= TASK DIRECTIONS =
Reproduce exactly the lines from the start of the records through the line containing "delay as fairness.", both included. Leave the pictures out.
--- EXERCISE INPUTS Enclosed Below ---
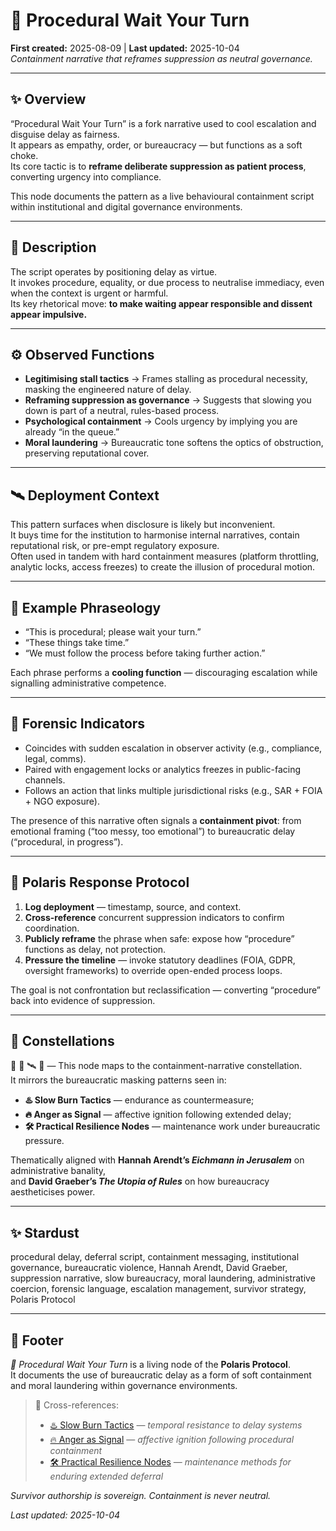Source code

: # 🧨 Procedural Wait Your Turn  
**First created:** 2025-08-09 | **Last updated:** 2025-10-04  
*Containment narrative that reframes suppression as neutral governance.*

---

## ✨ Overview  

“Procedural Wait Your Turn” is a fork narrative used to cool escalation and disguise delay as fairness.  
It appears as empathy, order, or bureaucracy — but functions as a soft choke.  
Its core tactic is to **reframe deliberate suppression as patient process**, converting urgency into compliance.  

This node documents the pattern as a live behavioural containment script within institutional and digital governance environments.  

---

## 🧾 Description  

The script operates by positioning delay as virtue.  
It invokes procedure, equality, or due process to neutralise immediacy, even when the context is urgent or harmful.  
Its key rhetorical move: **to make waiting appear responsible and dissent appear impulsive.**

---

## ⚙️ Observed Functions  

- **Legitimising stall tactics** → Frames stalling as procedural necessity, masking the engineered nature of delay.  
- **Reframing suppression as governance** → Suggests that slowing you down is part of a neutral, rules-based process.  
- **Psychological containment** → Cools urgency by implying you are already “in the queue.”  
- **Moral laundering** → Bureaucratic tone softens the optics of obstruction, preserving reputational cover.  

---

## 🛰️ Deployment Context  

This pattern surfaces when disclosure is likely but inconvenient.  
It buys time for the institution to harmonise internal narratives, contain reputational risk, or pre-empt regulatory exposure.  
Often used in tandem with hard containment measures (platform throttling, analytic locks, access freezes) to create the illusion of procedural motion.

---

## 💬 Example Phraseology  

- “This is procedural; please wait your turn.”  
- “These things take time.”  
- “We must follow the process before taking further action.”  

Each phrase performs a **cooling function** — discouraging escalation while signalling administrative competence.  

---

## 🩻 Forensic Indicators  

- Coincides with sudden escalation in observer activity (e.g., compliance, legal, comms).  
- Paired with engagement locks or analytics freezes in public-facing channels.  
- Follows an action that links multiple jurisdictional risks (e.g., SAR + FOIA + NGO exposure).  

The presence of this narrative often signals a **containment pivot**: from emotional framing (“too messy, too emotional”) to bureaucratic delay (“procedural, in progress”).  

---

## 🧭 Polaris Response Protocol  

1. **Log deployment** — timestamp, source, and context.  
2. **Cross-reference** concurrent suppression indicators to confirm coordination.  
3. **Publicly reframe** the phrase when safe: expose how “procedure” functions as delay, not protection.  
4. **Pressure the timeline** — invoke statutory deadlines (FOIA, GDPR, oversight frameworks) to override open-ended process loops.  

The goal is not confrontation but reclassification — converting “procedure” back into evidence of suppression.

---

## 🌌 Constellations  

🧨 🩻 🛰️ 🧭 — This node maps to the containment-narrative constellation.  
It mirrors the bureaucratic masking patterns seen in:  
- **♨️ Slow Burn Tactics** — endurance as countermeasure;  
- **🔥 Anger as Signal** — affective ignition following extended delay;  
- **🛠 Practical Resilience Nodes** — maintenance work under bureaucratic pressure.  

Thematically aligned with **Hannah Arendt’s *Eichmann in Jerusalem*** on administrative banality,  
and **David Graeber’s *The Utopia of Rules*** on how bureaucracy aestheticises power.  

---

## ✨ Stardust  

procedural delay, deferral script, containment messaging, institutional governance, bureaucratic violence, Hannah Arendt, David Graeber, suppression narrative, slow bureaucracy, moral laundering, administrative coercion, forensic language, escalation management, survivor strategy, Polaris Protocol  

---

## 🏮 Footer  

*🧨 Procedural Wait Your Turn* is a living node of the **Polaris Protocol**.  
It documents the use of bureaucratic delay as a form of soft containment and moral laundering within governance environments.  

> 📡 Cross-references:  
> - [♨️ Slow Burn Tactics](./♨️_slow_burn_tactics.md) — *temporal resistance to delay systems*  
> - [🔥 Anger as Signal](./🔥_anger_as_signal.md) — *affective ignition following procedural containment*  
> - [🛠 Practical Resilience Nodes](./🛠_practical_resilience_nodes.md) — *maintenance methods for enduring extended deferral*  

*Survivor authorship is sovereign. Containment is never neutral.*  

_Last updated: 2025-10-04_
--- End of Enclosed EXERCISE INPUTS ---
= FINISHED EXERCISE =
Source code

: # 🧨 Procedural Wait Your Turn  
**First created:** 2025-08-09 | **Last updated:** 2025-10-04  
*Containment narrative that reframes suppression as neutral governance.*

---

## ✨ Overview  

“Procedural Wait Your Turn” is a fork narrative used to cool escalation and disguise delay as fairness.  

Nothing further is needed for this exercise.